### Problem description
If a line below includes the string "https", copy it.

(Stored data entries)
━━━━━━━━━━━━━━━━━━━━━━━━━━━━━━

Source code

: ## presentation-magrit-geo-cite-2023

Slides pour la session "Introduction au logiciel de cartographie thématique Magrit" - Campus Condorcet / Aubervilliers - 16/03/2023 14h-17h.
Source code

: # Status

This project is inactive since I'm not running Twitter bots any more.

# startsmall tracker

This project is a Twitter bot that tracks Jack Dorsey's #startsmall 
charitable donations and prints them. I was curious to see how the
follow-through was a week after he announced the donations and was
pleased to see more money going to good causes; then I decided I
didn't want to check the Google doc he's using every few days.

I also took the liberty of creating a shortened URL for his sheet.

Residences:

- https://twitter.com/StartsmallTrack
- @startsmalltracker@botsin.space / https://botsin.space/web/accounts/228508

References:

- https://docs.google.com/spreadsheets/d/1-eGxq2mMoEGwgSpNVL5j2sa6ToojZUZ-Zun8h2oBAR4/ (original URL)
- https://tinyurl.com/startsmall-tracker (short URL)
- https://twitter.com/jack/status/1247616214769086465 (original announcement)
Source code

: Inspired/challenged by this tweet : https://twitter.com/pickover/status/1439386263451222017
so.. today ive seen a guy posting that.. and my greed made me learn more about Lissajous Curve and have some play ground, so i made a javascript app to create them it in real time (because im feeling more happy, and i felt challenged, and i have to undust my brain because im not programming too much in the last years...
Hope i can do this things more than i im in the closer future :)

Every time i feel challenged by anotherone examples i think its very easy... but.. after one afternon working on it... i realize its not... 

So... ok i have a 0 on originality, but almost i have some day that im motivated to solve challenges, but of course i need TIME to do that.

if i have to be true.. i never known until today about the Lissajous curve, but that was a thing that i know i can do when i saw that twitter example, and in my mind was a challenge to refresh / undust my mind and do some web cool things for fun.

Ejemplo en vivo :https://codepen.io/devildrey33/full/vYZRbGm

━━━━━━━━━━━━━━━━━━━━━━━━━━━━━━

### Task answer
- https://twitter.com/StartsmallTrack
- @startsmalltracker@botsin.space / https://botsin.space/web/accounts/228508
- https://docs.google.com/spreadsheets/d/1-eGxq2mMoEGwgSpNVL5j2sa6ToojZUZ-Zun8h2oBAR4/ (original URL)
- https://tinyurl.com/startsmall-tracker (short URL)
- https://twitter.com/jack/status/1247616214769086465 (original announcement)
: Inspired/challenged by this tweet : https://twitter.com/pickover/status/1439386263451222017
Ejemplo en vivo :https://codepen.io/devildrey33/full/vYZRbGm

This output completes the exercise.